Is tax falling behind?

With a rise in popularity of purchases made online, multinational companies are able to legally reduce the amount of tax they have to pay. But what impact does this have on local businesses and the Government?

By Brogan Howe.

1 November 2019 (4 months ago)

In a modern digital economy, people are managing all their purchases, and finances online. The emergence of a constantly evolving and adapting world, has caused some issues for governments taxing companies for the profits they have made on goods and services. This article will centre around Amazon because students are very familiar with this company. It should also be noted that Amazon has not done anything illegal, when it comes to paying its taxes. The UK government set out to tackle digital companies such as Amazon, Google, Facebook and Netflix. In 2018, the former Chancellor of the Exchequer, Philip Hammond, announced that he wanted to introduce a “Digital Services Tax” in 2020, to help tax companies who are making a profit and have revenues around the world of at least £500 million. It was hoped that this new tax, would bring around £400 million extra taxes, per annum, to Her Majesty’s Revenue and Customs (HMRC). Amazon employs over 27,500 people in the UK alone, and in 2018, Amazon become a one trillion-dollar company, only the second company to achieve this value. However, the controversy surrounding Amazon is as a result of Amazon’s pre-tax profits in the UK increasing from £24 million in 2016 to £72 million in 2017. In the same time, the amount of tax Amazon paid in the UK, fell from £7.4 million to £4.6 million. One might ask “How does Amazon pay so little tax?”. This question has a complicated answer. Firstly, Amazon lowers the amount of tax it pays by paying employee’s in terms of shares. This means (HMRC) miss out on the corporation tax and other revenues it would have gained, through taxing the employee’s salaries. Another part of this answer is somewhat geographical.

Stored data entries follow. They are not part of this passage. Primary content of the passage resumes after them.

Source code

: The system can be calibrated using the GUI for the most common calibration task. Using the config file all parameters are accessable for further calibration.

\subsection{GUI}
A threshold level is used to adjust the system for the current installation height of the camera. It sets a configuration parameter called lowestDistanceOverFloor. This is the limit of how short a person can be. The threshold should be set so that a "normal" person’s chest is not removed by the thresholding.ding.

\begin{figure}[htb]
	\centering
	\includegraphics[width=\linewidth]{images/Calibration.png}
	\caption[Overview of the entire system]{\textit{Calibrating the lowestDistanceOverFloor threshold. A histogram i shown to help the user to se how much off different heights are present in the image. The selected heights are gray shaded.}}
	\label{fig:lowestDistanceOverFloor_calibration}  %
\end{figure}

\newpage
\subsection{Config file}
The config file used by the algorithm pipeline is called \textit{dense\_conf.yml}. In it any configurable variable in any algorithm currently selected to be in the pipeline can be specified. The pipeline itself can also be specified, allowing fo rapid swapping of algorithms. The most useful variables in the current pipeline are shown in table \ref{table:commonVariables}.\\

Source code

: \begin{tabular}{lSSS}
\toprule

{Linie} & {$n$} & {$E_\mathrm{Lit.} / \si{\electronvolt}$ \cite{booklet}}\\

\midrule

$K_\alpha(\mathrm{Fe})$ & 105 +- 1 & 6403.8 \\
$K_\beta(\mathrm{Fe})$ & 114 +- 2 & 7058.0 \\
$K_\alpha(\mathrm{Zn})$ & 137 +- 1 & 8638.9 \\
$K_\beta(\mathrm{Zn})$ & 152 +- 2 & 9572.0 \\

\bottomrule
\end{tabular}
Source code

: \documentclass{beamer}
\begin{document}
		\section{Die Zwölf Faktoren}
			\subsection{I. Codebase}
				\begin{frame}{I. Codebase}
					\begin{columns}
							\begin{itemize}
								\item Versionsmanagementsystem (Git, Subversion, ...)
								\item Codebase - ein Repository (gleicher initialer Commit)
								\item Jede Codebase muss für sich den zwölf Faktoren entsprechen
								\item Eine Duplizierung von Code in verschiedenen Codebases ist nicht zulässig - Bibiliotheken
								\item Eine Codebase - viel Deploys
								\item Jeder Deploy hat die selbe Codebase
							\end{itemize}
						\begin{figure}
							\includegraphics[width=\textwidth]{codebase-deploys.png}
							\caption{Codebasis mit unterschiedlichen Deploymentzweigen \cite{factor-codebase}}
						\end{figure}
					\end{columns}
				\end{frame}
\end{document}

Amazon sales are online through a ‘server’ and sales made to UK customers are booked through the UK branch of a Luxembourg company called, Amazon EU Sarl. The fact sales are made through a ‘server’ which can be located anywhere around the world, brings into question where the sale has actually occurred and should tax on the sale be recorded in the UK, or the place where the server is located? As a result of the perception of Amazon not paying enough taxes, this has angered high street retailers because not only is Amazon saving money on business rates, it is also saving money on other taxes. Business rates are taxes paid on non-residential properties including shops and factories. Since, Amazon doesn’t have many retail shops, this again saves Amazon money. In addition to this, Amazon factories are often located in out-of-town locations, which are cheaper. Due to the reduced costs that Amazon incur, high street retailers and local businesses struggle to compete with the lower prices that Amazon can charge for their products. Recently, France has passed a similar tax to the “Digital Services Tax”, a 3% tax on revenue of major multinational companies, including Amazon, conducting business in France. This has angered the 45th US President Donald Trump, who believes the tax is not fair on US companies and has threatened tariffs against French products being sold in the US. It is evident to see that taxing major digital companies is very problematic and risky; a government must balance politics and fairness. A government must show its citizens it wants to tax digital companies ‘fairly’, without dissuading the companies from investing into that country and economy.